Hi! I am looking for information please:) My son Leo is 4 1/2 and has always been a very intense little fellow. He is allergic (non-IgE mediated) to dairy and soy which we found out about when he was 6 weeks old and would poop out blood when I consumed those allergens. He had horrible, horrible colic and was a very "high needs" baby and was a clingy, grumpy toddler. When he was about 2 I removed gluten from his diet as I suspected that something else was bothering him. There was no change in his behaviour so I reintroduced wheat after a few weeks.

Leo has always had dark circles under his eyes, and when tested his iron was always ok-but his ferritin was always low, especially considering the fact that I give him floradix almost every day. A couple of weeks ago his skin started looking yellow to me, not jaundiced, but sallow. I asked my husband what he thought and he didn't agree. A few days later my husband agreed that Leo did look yellow. We took him to the pediatrician that day, and I asked for bloodwork to be done. the pediatrician said that Leo looked fine, but agreed to the bloodwork. I asked for celiac testing and the ped denied it because Leo is so healthy and at the 95th percentile for height and weight. I explained that I really wanted it done-that Leo's poop was always loose (not diarrhea though), and the ped finally agreed. A few days later a nurse called from the ped's office. She told me that my son's tTG level was 633. 633!!! She used to work at the celiac clinic and she said this value was extremely high and that he most definitely has celiac disease, and the would book a GI consult for a scope. ALl of his other bloodwork (iron, ferratin, B12 etc came back normal).

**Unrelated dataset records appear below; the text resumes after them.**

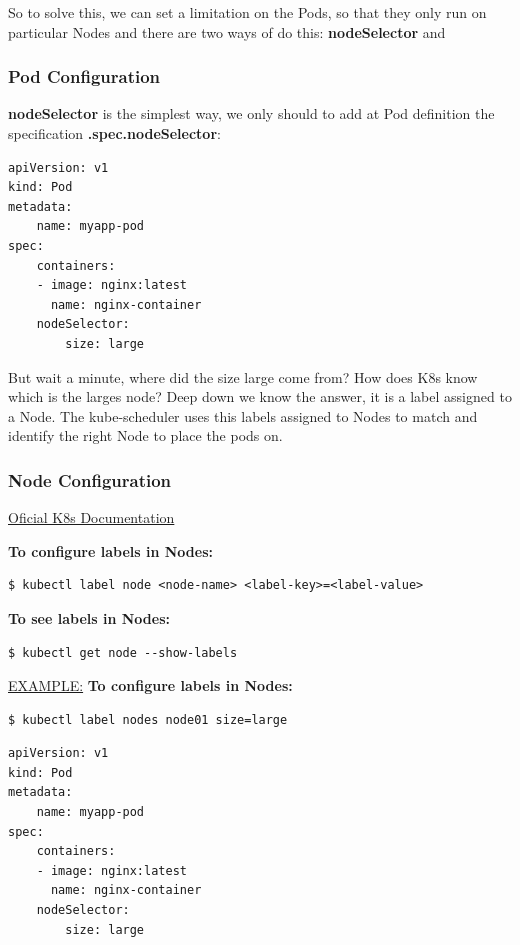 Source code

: \documentclass{article}
\newenvironment{codetemplate}[1][]{%
  \mybasecolorbox[#1]
  \itshape
}{%
  \endmybasecolorbox
}
\begin{document}
So to solve this, we can set a limitation on the Pods, so that they only run on particular Nodes and there are two ways of do this: \textbf{nodeSelector} and

\subsubsection{Pod Configuration}
\textbf{nodeSelector} is the simplest way, we only should to add at Pod definition the specification \textbf{.spec.nodeSelector}:

\begin{codetemplate}{}
\begin{verbatim}
apiVersion: v1
kind: Pod
metadata:
    name: myapp-pod
spec:
    containers:
    - image: nginx:latest
      name: nginx-container
    nodeSelector:
        size: large
\end{verbatim}
\end{codetemplate}

But wait a minute, where did the size large come from? How does K8s know which is the larges node? Deep down we know the answer, it is a label assigned to a Node. The kube-scheduler uses this labels assigned to Nodes to match and identify the right Node to place the pods on.

\subsubsection{Node Configuration}

\href{https://kubernetes.io/docs/tasks/configure-pod-container/assign-pods-nodes/}{Oficial K8s Documentation}


\textbf{To configure labels in Nodes:}
\begin{codetemplate}{}
\begin{verbatim}
$ kubectl label node <node-name> <label-key>=<label-value>
\end{verbatim}
\end{codetemplate}

\textbf{To see labels in Nodes:}
\begin{codetemplate}{}
\begin{verbatim}
$ kubectl get node --show-labels
\end{verbatim}
\end{codetemplate}

\underline{EXAMPLE:}
\textbf{To configure labels in Nodes:}
\begin{codetemplate}{}
\begin{verbatim}
$ kubectl label nodes node01 size=large
\end{verbatim}
\begin{codetemplate}{}
\begin{verbatim}
apiVersion: v1
kind: Pod
metadata:
    name: myapp-pod
spec:
    containers:
    - image: nginx:latest
      name: nginx-container
    nodeSelector:
        size: large
\end{verbatim}
\end{codetemplate}

\end{codetemplate}
\end{document}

I have decided to not get the scope done and I have removed all gluten from his diet (three days ago we started). He has tantrumed more in the past 3 days than he has in 6 months!! Is withdrawal possible??? Also, has anyone heard of such a high tTG value?? It concerns me that the number is so high, but that he hasn't been really symptomatic. Is that bizarre???

Also, what is the likelihood that my husband, my daughter and myself are affected????

Thank you SO much:)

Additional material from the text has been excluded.